## Given records:
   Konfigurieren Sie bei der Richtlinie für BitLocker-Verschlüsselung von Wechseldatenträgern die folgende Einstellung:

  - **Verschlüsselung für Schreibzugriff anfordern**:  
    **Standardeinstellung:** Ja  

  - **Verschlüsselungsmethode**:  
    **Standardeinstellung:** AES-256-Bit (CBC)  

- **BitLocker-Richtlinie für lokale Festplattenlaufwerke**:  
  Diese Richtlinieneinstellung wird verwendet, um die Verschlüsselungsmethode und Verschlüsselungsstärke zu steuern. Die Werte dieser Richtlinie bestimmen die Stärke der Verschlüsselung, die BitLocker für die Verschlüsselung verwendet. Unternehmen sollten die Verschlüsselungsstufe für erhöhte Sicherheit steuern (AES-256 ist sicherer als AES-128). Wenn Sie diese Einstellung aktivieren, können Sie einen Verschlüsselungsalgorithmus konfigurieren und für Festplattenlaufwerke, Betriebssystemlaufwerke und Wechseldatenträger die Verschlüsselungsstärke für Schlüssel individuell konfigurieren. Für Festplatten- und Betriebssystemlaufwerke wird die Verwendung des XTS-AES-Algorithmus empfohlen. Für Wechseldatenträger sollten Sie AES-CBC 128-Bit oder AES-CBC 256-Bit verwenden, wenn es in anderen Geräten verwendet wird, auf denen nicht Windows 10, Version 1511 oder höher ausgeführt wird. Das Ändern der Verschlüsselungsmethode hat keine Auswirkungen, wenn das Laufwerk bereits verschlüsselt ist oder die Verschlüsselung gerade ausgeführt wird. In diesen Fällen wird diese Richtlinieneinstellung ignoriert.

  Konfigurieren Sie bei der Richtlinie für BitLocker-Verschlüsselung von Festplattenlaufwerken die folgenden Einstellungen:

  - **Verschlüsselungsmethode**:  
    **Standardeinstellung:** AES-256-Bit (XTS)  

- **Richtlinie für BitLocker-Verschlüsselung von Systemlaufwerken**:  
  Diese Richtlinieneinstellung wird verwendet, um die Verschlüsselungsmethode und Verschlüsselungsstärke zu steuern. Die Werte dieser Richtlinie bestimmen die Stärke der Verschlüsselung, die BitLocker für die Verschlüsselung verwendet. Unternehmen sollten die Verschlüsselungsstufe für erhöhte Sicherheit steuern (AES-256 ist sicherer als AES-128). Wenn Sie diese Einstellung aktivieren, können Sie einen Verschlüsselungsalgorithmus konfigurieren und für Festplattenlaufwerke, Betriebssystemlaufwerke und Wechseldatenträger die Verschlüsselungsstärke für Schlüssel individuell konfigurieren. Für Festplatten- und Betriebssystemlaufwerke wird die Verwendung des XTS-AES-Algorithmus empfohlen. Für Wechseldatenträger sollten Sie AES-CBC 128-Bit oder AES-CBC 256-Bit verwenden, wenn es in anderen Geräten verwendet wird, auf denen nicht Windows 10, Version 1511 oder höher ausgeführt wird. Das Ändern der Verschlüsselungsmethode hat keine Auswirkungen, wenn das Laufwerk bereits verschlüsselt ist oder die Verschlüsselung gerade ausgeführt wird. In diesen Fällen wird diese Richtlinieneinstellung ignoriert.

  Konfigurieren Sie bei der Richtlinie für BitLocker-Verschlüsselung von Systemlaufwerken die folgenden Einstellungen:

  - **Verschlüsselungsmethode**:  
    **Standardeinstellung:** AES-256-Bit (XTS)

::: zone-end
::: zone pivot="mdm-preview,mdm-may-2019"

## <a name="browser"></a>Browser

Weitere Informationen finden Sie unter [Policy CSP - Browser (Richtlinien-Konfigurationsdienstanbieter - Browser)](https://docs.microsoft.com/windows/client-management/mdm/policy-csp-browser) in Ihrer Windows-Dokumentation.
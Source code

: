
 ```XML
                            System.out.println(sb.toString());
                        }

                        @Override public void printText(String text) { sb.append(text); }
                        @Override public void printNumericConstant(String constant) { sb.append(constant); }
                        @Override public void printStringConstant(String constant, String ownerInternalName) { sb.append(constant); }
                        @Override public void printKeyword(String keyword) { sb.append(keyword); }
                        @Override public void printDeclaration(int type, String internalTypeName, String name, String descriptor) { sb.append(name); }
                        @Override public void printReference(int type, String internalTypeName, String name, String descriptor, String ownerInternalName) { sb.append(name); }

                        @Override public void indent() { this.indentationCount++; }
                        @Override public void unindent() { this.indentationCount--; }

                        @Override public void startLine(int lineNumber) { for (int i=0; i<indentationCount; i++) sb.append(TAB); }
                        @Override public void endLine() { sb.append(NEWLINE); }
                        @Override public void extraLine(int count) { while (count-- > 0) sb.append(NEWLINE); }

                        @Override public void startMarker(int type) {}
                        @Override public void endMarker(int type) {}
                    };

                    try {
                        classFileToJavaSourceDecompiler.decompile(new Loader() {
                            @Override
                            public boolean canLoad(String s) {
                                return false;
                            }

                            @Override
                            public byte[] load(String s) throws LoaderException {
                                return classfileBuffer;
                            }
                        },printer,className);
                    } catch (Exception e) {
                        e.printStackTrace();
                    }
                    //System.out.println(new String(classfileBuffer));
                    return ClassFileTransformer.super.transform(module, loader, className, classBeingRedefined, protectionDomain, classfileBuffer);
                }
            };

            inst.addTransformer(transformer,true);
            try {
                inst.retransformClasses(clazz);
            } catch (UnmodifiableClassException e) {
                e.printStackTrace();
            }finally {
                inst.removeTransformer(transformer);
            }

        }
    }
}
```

## Work order:
Output every record above exactly as it was given.

## The completed task:
   Konfigurieren Sie bei der Richtlinie für BitLocker-Verschlüsselung von Wechseldatenträgern die folgende Einstellung:

  - **Verschlüsselung für Schreibzugriff anfordern**:  
    **Standardeinstellung:** Ja  

  - **Verschlüsselungsmethode**:  
    **Standardeinstellung:** AES-256-Bit (CBC)  

- **BitLocker-Richtlinie für lokale Festplattenlaufwerke**:  
  Diese Richtlinieneinstellung wird verwendet, um die Verschlüsselungsmethode und Verschlüsselungsstärke zu steuern. Die Werte dieser Richtlinie bestimmen die Stärke der Verschlüsselung, die BitLocker für die Verschlüsselung verwendet. Unternehmen sollten die Verschlüsselungsstufe für erhöhte Sicherheit steuern (AES-256 ist sicherer als AES-128). Wenn Sie diese Einstellung aktivieren, können Sie einen Verschlüsselungsalgorithmus konfigurieren und für Festplattenlaufwerke, Betriebssystemlaufwerke und Wechseldatenträger die Verschlüsselungsstärke für Schlüssel individuell konfigurieren. Für Festplatten- und Betriebssystemlaufwerke wird die Verwendung des XTS-AES-Algorithmus empfohlen. Für Wechseldatenträger sollten Sie AES-CBC 128-Bit oder AES-CBC 256-Bit verwenden, wenn es in anderen Geräten verwendet wird, auf denen nicht Windows 10, Version 1511 oder höher ausgeführt wird. Das Ändern der Verschlüsselungsmethode hat keine Auswirkungen, wenn das Laufwerk bereits verschlüsselt ist oder die Verschlüsselung gerade ausgeführt wird. In diesen Fällen wird diese Richtlinieneinstellung ignoriert.

  Konfigurieren Sie bei der Richtlinie für BitLocker-Verschlüsselung von Festplattenlaufwerken die folgenden Einstellungen:

  - **Verschlüsselungsmethode**:  
    **Standardeinstellung:** AES-256-Bit (XTS)  

- **Richtlinie für BitLocker-Verschlüsselung von Systemlaufwerken**:  
  Diese Richtlinieneinstellung wird verwendet, um die Verschlüsselungsmethode und Verschlüsselungsstärke zu steuern. Die Werte dieser Richtlinie bestimmen die Stärke der Verschlüsselung, die BitLocker für die Verschlüsselung verwendet. Unternehmen sollten die Verschlüsselungsstufe für erhöhte Sicherheit steuern (AES-256 ist sicherer als AES-128). Wenn Sie diese Einstellung aktivieren, können Sie einen Verschlüsselungsalgorithmus konfigurieren und für Festplattenlaufwerke, Betriebssystemlaufwerke und Wechseldatenträger die Verschlüsselungsstärke für Schlüssel individuell konfigurieren. Für Festplatten- und Betriebssystemlaufwerke wird die Verwendung des XTS-AES-Algorithmus empfohlen. Für Wechseldatenträger sollten Sie AES-CBC 128-Bit oder AES-CBC 256-Bit verwenden, wenn es in anderen Geräten verwendet wird, auf denen nicht Windows 10, Version 1511 oder höher ausgeführt wird. Das Ändern der Verschlüsselungsmethode hat keine Auswirkungen, wenn das Laufwerk bereits verschlüsselt ist oder die Verschlüsselung gerade ausgeführt wird. In diesen Fällen wird diese Richtlinieneinstellung ignoriert.

  Konfigurieren Sie bei der Richtlinie für BitLocker-Verschlüsselung von Systemlaufwerken die folgenden Einstellungen:

  - **Verschlüsselungsmethode**:  
    **Standardeinstellung:** AES-256-Bit (XTS)

::: zone-end
::: zone pivot="mdm-preview,mdm-may-2019"

## <a name="browser"></a>Browser

Weitere Informationen finden Sie unter [Policy CSP - Browser (Richtlinien-Konfigurationsdienstanbieter - Browser)](https://docs.microsoft.com/windows/client-management/mdm/policy-csp-browser) in Ihrer Windows-Dokumentation.
Source code

:
 ```XML
                            System.out.println(sb.toString());
                        }

                        @Override public void printText(String text) { sb.append(text); }
                        @Override public void printNumericConstant(String constant) { sb.append(constant); }
                        @Override public void printStringConstant(String constant, String ownerInternalName) { sb.append(constant); }
                        @Override public void printKeyword(String keyword) { sb.append(keyword); }
                        @Override public void printDeclaration(int type, String internalTypeName, String name, String descriptor) { sb.append(name); }
                        @Override public void printReference(int type, String internalTypeName, String name, String descriptor, String ownerInternalName) { sb.append(name); }

                        @Override public void indent() { this.indentationCount++; }
                        @Override public void unindent() { this.indentationCount--; }

                        @Override public void startLine(int lineNumber) { for (int i=0; i<indentationCount; i++) sb.append(TAB); }
                        @Override public void endLine() { sb.append(NEWLINE); }
                        @Override public void extraLine(int count) { while (count-- > 0) sb.append(NEWLINE); }

                        @Override public void startMarker(int type) {}
                        @Override public void endMarker(int type) {}
                    };

                    try {
                        classFileToJavaSourceDecompiler.decompile(new Loader() {
                            @Override
                            public boolean canLoad(String s) {
                                return false;
                            }

                            @Override
                            public byte[] load(String s) throws LoaderException {
                                return classfileBuffer;
                            }
                        },printer,className);
                    } catch (Exception e) {
                        e.printStackTrace();
                    }
                    //System.out.println(new String(classfileBuffer));
                    return ClassFileTransformer.super.transform(module, loader, className, classBeingRedefined, protectionDomain, classfileBuffer);
                }
            };

            inst.addTransformer(transformer,true);
            try {
                inst.retransformClasses(clazz);
            } catch (UnmodifiableClassException e) {
                e.printStackTrace();
            }finally {
                inst.removeTransformer(transformer);
            }

        }
    }
}
```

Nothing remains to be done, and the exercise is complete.